Your task
If a line in the following entries holds the string "been", include it in the tally. State the total and nothing further.
Source material Block Start
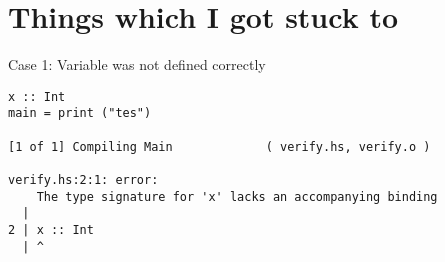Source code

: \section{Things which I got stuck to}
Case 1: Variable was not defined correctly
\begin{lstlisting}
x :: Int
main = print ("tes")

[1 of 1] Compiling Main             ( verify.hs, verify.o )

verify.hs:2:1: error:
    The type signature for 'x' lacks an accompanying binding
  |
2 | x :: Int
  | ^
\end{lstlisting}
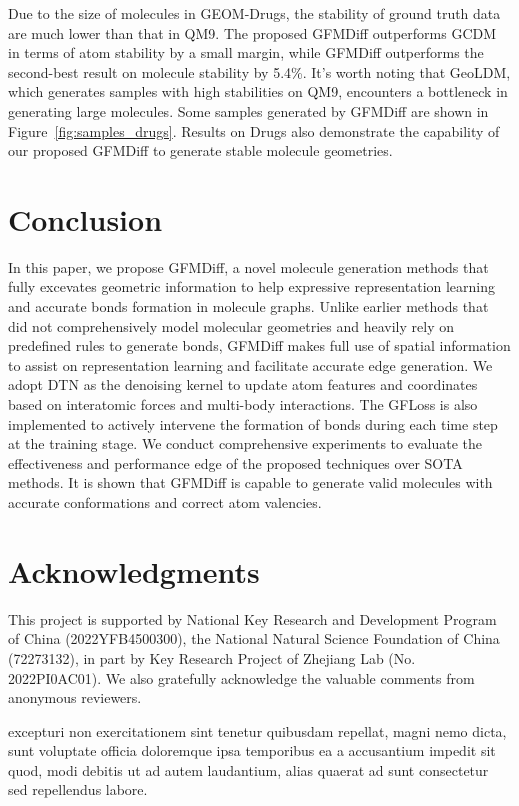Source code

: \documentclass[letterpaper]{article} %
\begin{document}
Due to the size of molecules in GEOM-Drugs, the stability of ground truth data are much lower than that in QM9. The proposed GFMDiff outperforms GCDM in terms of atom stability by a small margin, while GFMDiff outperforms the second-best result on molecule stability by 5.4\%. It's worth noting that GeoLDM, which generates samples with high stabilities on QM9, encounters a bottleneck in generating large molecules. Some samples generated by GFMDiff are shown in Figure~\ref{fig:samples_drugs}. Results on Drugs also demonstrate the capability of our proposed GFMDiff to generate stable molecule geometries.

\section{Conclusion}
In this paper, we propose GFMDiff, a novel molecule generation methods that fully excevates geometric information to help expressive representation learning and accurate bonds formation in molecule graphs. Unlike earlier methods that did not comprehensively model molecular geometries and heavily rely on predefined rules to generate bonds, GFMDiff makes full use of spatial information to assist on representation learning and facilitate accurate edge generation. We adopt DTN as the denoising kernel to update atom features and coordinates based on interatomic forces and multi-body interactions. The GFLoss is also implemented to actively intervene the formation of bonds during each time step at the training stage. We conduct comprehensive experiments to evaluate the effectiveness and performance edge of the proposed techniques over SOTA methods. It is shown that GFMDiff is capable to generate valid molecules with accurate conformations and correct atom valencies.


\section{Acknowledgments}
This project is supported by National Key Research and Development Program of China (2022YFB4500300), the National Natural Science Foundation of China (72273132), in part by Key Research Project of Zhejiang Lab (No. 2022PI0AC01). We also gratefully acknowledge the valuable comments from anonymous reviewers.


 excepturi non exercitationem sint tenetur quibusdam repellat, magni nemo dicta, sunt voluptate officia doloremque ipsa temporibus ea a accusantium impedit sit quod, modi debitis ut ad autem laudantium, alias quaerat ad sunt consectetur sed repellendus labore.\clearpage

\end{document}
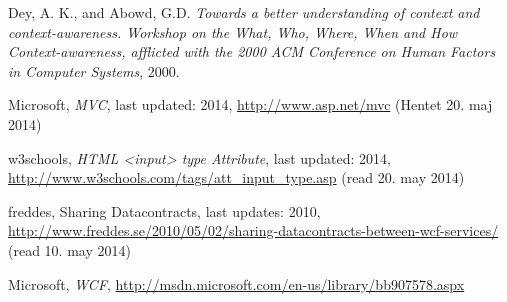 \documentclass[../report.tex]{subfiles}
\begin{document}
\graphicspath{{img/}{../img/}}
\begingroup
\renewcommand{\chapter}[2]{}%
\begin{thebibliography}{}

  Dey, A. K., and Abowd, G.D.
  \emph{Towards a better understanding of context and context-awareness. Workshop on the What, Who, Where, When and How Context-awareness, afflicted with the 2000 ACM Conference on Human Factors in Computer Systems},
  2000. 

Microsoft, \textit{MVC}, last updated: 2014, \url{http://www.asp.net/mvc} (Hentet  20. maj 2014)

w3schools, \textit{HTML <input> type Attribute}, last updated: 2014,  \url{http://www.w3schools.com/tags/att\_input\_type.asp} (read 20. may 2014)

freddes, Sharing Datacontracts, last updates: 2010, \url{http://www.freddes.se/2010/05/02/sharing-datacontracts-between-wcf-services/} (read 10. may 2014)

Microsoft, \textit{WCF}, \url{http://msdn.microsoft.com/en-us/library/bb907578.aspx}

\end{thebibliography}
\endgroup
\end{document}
Source material Block End
Source material Block Start
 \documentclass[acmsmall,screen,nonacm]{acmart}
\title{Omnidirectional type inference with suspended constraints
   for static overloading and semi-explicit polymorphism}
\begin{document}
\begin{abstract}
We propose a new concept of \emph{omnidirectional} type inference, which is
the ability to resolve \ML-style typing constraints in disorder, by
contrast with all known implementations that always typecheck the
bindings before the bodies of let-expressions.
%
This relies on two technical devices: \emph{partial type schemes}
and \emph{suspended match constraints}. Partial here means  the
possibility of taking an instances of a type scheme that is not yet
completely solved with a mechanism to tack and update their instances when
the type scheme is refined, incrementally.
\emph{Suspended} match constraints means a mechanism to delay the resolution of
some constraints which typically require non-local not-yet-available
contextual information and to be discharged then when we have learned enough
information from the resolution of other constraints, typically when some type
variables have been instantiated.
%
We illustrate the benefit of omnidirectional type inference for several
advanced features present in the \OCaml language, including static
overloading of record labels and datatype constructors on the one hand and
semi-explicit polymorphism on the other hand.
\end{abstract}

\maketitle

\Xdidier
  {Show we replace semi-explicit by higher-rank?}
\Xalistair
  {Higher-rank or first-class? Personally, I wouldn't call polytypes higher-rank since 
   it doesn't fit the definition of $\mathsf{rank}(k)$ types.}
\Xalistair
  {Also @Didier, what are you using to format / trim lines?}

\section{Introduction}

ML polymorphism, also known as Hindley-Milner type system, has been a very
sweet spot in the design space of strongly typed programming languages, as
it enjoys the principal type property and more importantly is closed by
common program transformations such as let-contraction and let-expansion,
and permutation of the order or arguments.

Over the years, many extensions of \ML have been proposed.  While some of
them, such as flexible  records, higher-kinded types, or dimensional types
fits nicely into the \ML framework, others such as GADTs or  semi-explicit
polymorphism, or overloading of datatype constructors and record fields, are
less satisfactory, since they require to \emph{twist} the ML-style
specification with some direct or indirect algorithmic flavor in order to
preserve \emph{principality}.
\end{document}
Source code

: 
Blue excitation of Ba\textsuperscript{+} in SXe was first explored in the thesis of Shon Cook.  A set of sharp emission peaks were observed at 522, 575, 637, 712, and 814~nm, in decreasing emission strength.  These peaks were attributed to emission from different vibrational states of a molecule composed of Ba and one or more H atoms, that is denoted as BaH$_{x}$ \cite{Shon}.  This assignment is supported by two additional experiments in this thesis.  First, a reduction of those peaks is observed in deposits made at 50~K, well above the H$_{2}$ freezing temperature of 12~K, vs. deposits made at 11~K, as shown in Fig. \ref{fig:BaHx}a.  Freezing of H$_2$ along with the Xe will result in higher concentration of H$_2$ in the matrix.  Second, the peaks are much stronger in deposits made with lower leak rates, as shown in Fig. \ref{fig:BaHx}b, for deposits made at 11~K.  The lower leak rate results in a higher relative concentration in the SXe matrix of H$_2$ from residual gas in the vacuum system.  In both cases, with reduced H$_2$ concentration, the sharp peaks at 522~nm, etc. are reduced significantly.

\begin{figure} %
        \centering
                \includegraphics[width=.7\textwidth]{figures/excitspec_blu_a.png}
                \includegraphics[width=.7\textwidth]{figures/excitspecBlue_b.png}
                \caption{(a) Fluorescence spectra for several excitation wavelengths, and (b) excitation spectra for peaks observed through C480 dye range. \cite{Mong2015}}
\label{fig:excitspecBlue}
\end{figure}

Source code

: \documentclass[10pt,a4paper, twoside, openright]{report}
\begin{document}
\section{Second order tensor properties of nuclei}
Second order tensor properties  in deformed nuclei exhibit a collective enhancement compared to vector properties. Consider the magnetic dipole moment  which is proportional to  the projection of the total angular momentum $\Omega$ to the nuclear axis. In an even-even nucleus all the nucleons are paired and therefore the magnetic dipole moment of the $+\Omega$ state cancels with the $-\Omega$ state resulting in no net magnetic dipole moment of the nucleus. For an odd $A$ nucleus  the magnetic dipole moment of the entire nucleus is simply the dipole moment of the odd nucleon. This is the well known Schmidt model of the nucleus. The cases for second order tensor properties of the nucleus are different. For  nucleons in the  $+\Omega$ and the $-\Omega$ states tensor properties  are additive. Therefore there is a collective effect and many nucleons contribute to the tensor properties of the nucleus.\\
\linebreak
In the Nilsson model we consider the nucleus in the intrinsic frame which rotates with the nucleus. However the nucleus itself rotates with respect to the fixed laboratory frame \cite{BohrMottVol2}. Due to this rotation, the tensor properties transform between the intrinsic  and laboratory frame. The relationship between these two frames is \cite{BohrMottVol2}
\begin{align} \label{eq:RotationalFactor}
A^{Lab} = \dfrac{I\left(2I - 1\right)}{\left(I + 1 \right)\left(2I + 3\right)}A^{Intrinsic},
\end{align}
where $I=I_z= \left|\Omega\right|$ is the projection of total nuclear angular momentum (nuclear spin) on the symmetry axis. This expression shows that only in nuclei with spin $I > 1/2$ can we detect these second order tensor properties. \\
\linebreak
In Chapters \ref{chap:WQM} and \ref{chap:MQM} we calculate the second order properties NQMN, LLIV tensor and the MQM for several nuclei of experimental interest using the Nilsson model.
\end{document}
Source material Block End
Source material Block Start
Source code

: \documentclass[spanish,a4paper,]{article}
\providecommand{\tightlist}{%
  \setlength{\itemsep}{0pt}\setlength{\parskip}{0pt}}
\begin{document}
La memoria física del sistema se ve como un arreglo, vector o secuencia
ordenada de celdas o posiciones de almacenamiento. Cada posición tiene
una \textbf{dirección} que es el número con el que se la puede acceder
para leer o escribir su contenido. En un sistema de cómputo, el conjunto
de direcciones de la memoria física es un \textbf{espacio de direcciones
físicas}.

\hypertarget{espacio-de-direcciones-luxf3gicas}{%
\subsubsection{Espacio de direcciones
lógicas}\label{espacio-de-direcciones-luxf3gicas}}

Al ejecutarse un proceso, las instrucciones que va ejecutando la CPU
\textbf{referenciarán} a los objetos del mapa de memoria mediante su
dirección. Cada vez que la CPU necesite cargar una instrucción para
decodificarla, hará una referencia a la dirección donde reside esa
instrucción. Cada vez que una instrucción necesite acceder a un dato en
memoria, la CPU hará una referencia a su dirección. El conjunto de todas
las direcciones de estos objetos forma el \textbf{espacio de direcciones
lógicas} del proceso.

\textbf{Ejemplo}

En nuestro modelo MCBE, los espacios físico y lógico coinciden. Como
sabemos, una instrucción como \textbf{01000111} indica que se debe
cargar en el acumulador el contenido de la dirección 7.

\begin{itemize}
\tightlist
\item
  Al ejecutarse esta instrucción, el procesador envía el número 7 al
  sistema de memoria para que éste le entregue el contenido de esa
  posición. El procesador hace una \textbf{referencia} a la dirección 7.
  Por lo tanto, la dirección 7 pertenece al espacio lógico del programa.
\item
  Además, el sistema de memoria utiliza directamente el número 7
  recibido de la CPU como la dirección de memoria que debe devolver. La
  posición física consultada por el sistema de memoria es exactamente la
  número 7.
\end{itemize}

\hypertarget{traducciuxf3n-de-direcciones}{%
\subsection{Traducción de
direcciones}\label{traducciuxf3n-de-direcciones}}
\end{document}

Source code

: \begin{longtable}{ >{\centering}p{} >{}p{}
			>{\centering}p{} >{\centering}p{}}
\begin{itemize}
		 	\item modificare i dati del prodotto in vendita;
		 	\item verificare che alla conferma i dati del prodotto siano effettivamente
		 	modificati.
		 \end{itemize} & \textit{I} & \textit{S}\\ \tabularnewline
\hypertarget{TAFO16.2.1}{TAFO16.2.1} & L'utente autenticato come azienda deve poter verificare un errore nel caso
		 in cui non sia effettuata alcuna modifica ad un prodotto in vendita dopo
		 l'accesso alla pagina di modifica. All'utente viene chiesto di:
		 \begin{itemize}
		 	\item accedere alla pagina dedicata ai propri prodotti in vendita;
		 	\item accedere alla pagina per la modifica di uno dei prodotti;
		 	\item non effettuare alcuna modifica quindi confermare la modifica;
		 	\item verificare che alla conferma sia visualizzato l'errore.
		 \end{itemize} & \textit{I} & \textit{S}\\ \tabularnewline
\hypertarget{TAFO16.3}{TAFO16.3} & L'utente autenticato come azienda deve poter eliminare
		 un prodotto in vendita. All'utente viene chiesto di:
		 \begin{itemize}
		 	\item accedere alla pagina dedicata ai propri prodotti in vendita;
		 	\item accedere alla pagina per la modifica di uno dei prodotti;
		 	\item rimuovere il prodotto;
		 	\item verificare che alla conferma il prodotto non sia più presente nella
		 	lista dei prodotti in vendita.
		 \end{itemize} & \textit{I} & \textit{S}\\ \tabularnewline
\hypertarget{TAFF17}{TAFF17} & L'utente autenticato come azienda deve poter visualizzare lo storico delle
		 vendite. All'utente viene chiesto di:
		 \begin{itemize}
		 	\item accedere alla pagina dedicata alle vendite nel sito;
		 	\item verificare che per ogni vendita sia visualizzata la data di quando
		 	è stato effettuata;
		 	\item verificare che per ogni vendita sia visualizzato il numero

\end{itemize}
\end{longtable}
Source material Block End
Expected answer
3